No, nella sostanza: e proprio in ragione del significato etimologico della parola speranza, che si ricollega al latino “spes”, che a sua volta deriva dalla radice sanscrita spa- che significa “tendere verso una meta”. Chi dispera, non necessariamente smette di tendere verso la direzione desiderata. Per chi intende attivamente la speranza, la disperazione non rappresenta la necessaria mancanza di quest’ultima. È come se il prefisso “de” si slegasse eccezionalmente dalla sua funzione di negazione ed assumesse quella di intensificare, accrescere. Così, la speranza di chi dispera non solo non cessa di esistere, ma si rafforza, raddoppia nel tentativo estremo di non cedere alla rassegnazione.
Chi si dispera non smette di “tendere verso la meta”. Si strappa le vesti, urla, rompe gli schemi, ma resta pur sempre animato da una forza dinamica, che è viva, che pulsa di passione e non cede all’apatia. Quella sì, irreversibile.

“E se c’è un limite lo posso spostare. Più qua, più su”.

C’è forza nella disperazione. L’angoscia e l’istinto di conservazione fanno scaturire dal nostro
intimo delle risorse inaspettate, delle riserve eccezionali di energie, anche ai limiti del sovrumano.
E c’è coraggio nella disperazione. La convinzione di dover massimizzare gli sforzi pur di non soccombere, alimenta il coraggio (da cor, cuore), il prestare l’ampiezza del petto all’incerto, al pericolo, al dolore senza cedere alla paura.
Così come la disperazione dialoga con la speranza, non la nega, il coraggio non è l’assenza di paura, ma piuttosto il giudizio che c’è qualcosa di più importante della paura.
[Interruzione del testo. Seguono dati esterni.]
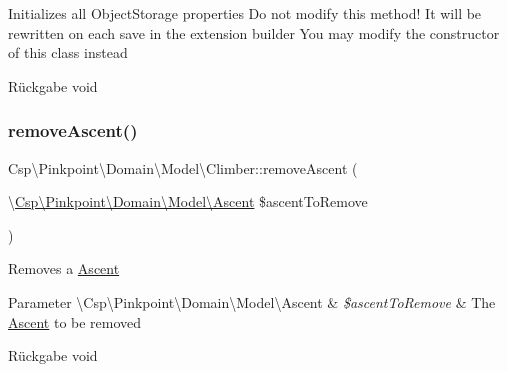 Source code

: Initializes all Object\+Storage properties Do not modify this method! It will be rewritten on each save in the extension builder You may modify the constructor of this class instead

\begin{DoxyReturn}{Rückgabe}
void 
\end{DoxyReturn}
\mbox{\label{classCsp_1_1Pinkpoint_1_1Domain_1_1Model_1_1Climber_a63744f07efb5ed76b2614d9ebf6659e7}} 
\subsubsection{\texorpdfstring{remove\+Ascent()}{removeAscent()}}
{\footnotesize\ttfamily Csp\textbackslash{}\+Pinkpoint\textbackslash{}\+Domain\textbackslash{}\+Model\textbackslash{}\+Climber\+::remove\+Ascent (\begin{DoxyParamCaption}\item[{\textbackslash{}\hyperlink{classCsp_1_1Pinkpoint_1_1Domain_1_1Model_1_1Ascent}{Csp\textbackslash{}\+Pinkpoint\textbackslash{}\+Domain\textbackslash{}\+Model\textbackslash{}\+Ascent}}]{\$ascent\+To\+Remove }\end{DoxyParamCaption})}

Removes a \hyperlink{classCsp_1_1Pinkpoint_1_1Domain_1_1Model_1_1Ascent}{Ascent}


\begin{DoxyParams}[1]{Parameter}
\textbackslash{}\+Csp\textbackslash{}\+Pinkpoint\textbackslash{}\+Domain\textbackslash{}\+Model\textbackslash{}\+Ascent & {\em \$ascent\+To\+Remove} & The \hyperlink{classCsp_1_1Pinkpoint_1_1Domain_1_1Model_1_1Ascent}{Ascent} to be removed \\
\hline
\end{DoxyParams}
\begin{DoxyReturn}{Rückgabe}
void 
\end{DoxyReturn}
\mbox{\label{classCsp_1_1Pinkpoint_1_1Domain_1_1Model_1_1Climber_ab6ecf42eb408a612b04f4e78157e500c}}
È la volontà di non farsi schiacciare dalla paura (che condivide la stessa radice di pavimento e rimanda all’idea di sentirsi schiacciato, battuto) ma di farsela amica,  di farne esperienza, prenderla per mano e poi lasciarla andare. È l’intervento umano che supera l’istinto, motore responsabile che intimorito non cede al timore perché qualcosa di giusto lo chiede. Da dentro di lui.
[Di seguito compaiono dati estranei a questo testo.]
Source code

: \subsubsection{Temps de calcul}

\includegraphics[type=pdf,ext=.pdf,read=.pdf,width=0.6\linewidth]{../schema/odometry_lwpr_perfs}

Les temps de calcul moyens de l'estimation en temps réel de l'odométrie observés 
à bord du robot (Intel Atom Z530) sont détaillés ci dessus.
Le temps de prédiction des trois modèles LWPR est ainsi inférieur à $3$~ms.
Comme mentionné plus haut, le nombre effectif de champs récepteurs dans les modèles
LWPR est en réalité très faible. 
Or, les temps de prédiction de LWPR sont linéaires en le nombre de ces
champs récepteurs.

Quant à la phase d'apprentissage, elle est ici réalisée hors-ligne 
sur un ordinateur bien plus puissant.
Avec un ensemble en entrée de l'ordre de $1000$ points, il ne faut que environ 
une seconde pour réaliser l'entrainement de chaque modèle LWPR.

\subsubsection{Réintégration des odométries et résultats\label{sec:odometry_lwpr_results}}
Giunto al termine della mia riflessione, mi farebbe parecchio comodo concludere come Erri de Luca, invocando la necessità di farmi desiderare e, di fatto, fermarmi qui. Dato che, però, non sono Erri de luca, e che, quantomeno, mi spetta portare rispetto per quei pochi che oseranno leggere fino qui, mi tocca.
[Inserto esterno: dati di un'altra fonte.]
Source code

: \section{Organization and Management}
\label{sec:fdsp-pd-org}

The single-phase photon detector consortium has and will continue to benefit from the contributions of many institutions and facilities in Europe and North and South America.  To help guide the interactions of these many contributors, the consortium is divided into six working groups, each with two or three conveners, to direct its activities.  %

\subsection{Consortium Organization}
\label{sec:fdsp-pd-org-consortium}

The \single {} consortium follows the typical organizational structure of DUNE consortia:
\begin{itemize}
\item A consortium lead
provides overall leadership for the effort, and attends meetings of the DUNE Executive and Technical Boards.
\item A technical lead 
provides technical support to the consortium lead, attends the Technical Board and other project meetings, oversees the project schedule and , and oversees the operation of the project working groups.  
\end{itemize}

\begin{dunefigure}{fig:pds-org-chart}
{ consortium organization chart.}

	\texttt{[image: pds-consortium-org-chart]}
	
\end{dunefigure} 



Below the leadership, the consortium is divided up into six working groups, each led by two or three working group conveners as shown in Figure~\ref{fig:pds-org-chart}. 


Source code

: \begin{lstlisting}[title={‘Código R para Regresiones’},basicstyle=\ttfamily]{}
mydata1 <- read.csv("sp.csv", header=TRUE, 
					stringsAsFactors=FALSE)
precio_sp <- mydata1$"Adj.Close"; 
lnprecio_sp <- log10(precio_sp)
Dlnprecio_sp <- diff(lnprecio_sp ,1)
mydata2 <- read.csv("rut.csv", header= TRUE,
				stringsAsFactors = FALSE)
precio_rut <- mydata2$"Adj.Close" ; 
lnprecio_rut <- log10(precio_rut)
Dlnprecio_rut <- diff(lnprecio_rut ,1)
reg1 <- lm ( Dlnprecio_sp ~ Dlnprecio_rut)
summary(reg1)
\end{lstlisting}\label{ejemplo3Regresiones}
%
Il punto, in definitiva, non è capire se sia preferibile condurre un’esistenza votata alla speranza o alla disperazione. Il fatto stesso di porle come esperienze opposte, si basa su errore di fondo che vede nella Speranza l’attesa che qualcuno o qualcosa possa intercedere a nostro favore e nella disperazione la negazione che ciò possa accadere.
Se la Speranza diventa invece atto di determinazione, la disperazione ne estremizza l’intensità senza mutare il fine ultimo.
Ciò che conta è “succhiare la vita fino al midollo” . Disperando, se serve, e senza smettere di sperare. La felicità arriva soltanto quando spingiamo le nostre menti e i nostri cuori ai limiti estremi delle nostre capacità, perché lo scopo dell’esistenza è far sì che il fatto di aver vissuto comporti qualche differenza.

Perché, come ha letto Stefano Benni: “L’ora più bella della nostra vita è quella che non riusciamo a trovare, nel nostro passato come nel presente o nel futuro. Ci sfugge, ci costringe a inseguirla per poi subito metterla in dubbio. Eppure tutti noi dobbiamo almeno raccontarci di averne una, per poterla raccontare. Chissà, magari è stata l’ora in cui ci siamo presi, con la disobbedienza, il diritto alla felicità”.